Sintered NdFeB magnet is an anisotropic magnet produced by powder sintering. Generally, only a blank can be produced after sintering, and then through mechanical processing (such as wire cutting, slicing, grinding, etc.) to become magnets of various shapes.

Bonded NdFeB magnets vs sintered NdFeB magnets

Sintered magnets are more magnetic: the bonded NdFeB magnets are molded by injection molding, so they contain adhesives, and the density is generally only 80% of the theoretical value. The sintered neodymium magnet is heated at a high temperature through a complicated process. Therefore, the bonded NdFeB magnet is attenuated by about 30% compared with the sintered NdFeB magnet. For example, the coercivity of our sintered magnet has reached 33AH. Therefore, sintered NdFeB is generally used in a wider range than bonded NdFeB.

Temperature characteristics: The maximum operating temperature of a bonded magnet depends on the magnetic powder and binder used. For example, a combination of ferrite powder and nylon 6 or PPS can pass the 180°C test. Nylon 12 melts when the temperature is above 170°C, so if the design temperature of the magnet exceeds 150°C, nylon 12 is not recommended. Take the neodymium iron boron magnetic powder with higher magnetic energy product as an example. If its intrinsic coercivity is 9500 oersteds (760kA/m), no matter what kind of binder is used, the There will be significant irreversible loss of magnetic properties. In addition, the shrinkage of the binder in the material during cooling will also cause the size of the product to change. The degree of shrinkage depends on the thickness and shape of the product. The typical dimensional tolerance is: ±0.05mm. Therefore, the application range of sintered magnets is wider than that of bonded magnets.

Bonded neodymium iron boron magnets have better corrosion resistance: due to the high content of polymer binder in injection molded magnets, the magnet itself has strong corrosion resistance and usually does not require surface coating protection. Sintered neodymium magnets is a hard and brittle material that is difficult to process. It has high loss during processing, high cost, poor dimensional accuracy, and poor corrosion resistance. The surface requires electroplating.

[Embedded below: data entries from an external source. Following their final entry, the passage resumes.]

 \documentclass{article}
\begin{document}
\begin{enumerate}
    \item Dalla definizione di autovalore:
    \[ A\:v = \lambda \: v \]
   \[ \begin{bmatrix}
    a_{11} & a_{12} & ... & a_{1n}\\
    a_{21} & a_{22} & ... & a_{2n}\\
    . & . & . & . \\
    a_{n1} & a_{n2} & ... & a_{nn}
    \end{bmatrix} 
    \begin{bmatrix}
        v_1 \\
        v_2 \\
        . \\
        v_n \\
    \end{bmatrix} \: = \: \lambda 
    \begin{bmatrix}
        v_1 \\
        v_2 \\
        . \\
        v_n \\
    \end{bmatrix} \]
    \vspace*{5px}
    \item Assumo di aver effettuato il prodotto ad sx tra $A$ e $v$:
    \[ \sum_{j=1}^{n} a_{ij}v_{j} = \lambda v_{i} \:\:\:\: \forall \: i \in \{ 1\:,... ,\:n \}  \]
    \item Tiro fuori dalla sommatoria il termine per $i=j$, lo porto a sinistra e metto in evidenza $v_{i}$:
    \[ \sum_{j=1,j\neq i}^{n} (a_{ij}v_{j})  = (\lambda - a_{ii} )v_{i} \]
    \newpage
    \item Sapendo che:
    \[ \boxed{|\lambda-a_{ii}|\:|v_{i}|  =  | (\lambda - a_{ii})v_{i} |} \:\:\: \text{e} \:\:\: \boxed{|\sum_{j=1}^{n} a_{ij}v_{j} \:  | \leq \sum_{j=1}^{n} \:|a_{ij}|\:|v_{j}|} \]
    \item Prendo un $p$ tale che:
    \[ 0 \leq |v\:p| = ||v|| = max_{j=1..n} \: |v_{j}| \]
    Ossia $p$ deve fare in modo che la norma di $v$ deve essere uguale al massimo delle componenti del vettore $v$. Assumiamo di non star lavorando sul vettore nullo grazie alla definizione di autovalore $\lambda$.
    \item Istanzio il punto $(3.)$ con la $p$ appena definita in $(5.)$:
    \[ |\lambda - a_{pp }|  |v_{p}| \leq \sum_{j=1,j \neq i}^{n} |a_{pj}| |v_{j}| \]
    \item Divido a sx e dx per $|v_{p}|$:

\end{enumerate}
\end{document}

Bonded magnet injection molding has higher dimensional accuracy: Since the injection molded product is consistent in size with the injection mold cavity, the product dimensional accuracy can be controlled relatively high. The magnetization direction of the magnet can be selected arbitrarily, and the shape of the magnet can be made complex.

Bonded magnets are cheaper：have less materials, fewer processes, and simple processes. But the magnetic performance is low, and the highest performance of the isotropic bonded magnet is only one-fifth of the sintered NdFeB magnet.

Application 

Bonded NdFeB magnets do not require mechanical processing to obtain the final size magnets, which can save materials. The product has high dimensional accuracy and is suitable for mass production. But the magnetism is weak. The bonding is suitable for some thin, small and irregular products. Bonded magnets are often used in: magnetic stators of low-power DC motors, multi-pole magnetic rotors of brushless DC and stepping motors, magnetic transmission devices, automotive and other industrial sensors and other products. For any specific application, the choice of binder depends on many factors, including: temperature characteristics, strength, water absorption, solvent resistance, complexity of the magnet shape, and compatibility with magnetic powder.

Sintered magnets are more widely used，Sintered magnets are widely used in different applications, such as electronics, electrical appliances, packaging, motors, toys, leather goods, automobile machinery,  loudspeakers, magnetic hooks, magnetic holder, filters automobiles etc.